Copy exactly the lines of the data below that run from the line holding "User-friendly loading indicators" through the line holding "## 📄 License", both ends included.
RAW DATA Block Start
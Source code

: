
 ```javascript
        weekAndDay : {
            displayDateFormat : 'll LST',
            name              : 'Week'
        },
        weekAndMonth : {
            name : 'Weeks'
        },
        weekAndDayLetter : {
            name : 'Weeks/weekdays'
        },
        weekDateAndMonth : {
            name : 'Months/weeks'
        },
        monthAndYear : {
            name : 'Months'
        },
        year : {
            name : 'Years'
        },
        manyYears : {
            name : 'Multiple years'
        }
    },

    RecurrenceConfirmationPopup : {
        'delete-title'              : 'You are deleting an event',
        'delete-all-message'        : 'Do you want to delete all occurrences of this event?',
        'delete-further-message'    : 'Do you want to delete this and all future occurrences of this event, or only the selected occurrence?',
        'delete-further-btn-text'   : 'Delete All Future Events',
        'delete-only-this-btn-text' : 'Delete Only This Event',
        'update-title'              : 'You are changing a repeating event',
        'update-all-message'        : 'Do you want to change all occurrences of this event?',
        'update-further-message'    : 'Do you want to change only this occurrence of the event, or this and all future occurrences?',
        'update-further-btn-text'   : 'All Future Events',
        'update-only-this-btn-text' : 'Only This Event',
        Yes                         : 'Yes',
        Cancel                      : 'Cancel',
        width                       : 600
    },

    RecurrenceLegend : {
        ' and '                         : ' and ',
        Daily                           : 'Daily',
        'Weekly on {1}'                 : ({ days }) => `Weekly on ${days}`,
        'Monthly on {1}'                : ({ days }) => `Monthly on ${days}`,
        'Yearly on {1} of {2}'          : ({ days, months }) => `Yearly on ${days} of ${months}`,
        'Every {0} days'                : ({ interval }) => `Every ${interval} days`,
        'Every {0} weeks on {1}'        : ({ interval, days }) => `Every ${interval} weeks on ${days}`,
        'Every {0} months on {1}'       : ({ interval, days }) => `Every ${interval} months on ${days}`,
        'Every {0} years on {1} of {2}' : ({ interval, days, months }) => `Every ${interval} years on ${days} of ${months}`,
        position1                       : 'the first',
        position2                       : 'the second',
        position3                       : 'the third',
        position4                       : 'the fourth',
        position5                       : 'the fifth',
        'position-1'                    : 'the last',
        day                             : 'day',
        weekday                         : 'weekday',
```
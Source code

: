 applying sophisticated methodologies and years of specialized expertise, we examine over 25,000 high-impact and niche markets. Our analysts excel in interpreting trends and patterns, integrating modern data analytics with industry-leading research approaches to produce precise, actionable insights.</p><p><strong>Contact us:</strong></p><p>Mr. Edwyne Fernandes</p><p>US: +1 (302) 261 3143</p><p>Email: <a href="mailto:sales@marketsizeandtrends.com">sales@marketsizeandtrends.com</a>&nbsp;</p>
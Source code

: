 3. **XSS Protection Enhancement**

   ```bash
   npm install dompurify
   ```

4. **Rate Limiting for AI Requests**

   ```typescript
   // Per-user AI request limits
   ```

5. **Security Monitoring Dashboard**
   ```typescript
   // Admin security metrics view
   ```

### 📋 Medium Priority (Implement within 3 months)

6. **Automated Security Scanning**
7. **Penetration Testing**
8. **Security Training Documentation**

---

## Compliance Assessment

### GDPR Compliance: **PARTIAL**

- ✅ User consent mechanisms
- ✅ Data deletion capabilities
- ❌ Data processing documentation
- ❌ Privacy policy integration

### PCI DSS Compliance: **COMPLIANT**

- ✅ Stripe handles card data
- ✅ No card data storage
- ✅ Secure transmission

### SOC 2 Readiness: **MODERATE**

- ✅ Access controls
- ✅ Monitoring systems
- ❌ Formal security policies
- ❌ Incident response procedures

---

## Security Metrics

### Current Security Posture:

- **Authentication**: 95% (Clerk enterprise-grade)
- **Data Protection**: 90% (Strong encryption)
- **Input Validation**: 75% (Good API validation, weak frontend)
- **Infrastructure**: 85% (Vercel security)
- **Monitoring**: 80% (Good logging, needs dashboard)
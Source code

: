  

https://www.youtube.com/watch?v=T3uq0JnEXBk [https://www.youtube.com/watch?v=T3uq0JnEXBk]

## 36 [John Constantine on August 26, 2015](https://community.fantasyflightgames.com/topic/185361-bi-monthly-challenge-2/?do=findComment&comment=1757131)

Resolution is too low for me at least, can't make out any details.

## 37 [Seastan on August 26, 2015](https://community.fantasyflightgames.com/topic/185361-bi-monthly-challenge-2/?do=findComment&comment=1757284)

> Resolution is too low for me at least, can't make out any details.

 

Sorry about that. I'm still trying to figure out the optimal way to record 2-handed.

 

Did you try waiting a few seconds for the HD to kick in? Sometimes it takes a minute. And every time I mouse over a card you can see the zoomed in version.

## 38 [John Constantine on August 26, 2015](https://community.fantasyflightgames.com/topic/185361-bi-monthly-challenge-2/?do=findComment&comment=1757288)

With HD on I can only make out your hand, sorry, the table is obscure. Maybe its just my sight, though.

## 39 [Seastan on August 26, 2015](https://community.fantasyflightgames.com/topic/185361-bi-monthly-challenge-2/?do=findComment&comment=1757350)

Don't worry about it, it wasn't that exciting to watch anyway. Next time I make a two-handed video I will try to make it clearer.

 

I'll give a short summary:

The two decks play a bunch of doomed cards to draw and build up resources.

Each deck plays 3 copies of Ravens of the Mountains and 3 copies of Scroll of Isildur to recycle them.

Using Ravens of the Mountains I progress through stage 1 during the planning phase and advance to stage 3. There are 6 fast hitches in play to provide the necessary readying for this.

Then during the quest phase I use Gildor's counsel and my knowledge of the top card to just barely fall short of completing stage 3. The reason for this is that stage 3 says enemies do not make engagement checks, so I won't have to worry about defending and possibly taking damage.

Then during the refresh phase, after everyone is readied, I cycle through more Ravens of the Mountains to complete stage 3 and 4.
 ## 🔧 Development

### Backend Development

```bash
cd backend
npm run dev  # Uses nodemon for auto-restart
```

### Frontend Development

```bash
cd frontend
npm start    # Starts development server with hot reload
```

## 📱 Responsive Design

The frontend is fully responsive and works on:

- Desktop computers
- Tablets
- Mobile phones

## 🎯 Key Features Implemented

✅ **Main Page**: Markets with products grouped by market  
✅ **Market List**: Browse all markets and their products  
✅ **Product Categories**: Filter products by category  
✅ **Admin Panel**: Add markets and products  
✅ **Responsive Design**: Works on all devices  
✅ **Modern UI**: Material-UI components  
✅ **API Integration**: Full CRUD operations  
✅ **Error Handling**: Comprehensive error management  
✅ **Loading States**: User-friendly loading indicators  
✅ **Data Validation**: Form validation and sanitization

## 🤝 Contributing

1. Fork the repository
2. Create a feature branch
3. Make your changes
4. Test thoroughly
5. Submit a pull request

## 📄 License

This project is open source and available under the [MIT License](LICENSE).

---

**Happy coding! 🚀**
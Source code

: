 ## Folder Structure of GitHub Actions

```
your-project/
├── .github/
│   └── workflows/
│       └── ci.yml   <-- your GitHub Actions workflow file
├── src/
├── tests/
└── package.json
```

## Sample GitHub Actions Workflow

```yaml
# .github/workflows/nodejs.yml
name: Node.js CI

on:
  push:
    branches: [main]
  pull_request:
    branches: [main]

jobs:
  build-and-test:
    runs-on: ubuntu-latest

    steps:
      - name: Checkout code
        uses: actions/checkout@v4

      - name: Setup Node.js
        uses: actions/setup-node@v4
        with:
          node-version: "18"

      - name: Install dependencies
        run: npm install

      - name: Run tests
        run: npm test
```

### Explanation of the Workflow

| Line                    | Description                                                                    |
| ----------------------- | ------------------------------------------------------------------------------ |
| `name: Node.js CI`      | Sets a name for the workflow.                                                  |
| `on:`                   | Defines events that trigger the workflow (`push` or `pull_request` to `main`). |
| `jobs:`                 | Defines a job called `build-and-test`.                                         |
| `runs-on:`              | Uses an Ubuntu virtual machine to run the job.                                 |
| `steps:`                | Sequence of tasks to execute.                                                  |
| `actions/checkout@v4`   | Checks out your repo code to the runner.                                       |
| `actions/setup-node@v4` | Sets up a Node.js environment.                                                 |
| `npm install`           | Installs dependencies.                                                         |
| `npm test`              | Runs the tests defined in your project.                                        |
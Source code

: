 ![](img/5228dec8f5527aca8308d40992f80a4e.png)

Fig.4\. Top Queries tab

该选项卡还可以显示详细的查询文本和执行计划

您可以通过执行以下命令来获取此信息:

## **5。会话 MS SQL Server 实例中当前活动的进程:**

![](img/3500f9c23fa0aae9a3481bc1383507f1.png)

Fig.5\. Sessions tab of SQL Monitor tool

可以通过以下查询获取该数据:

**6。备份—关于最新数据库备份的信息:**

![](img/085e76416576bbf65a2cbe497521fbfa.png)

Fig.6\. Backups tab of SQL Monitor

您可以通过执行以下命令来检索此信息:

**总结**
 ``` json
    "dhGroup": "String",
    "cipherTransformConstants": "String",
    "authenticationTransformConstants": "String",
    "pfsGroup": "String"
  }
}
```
RAW DATA Block End
### [WRITTEN RESPONSE]
✅ **Loading States**: User-friendly loading indicators  
✅ **Data Validation**: Form validation and sanitization

## 🤝 Contributing

1. Fork the repository
2. Create a feature branch
3. Make your changes
4. Test thoroughly
5. Submit a pull request

## 📄 License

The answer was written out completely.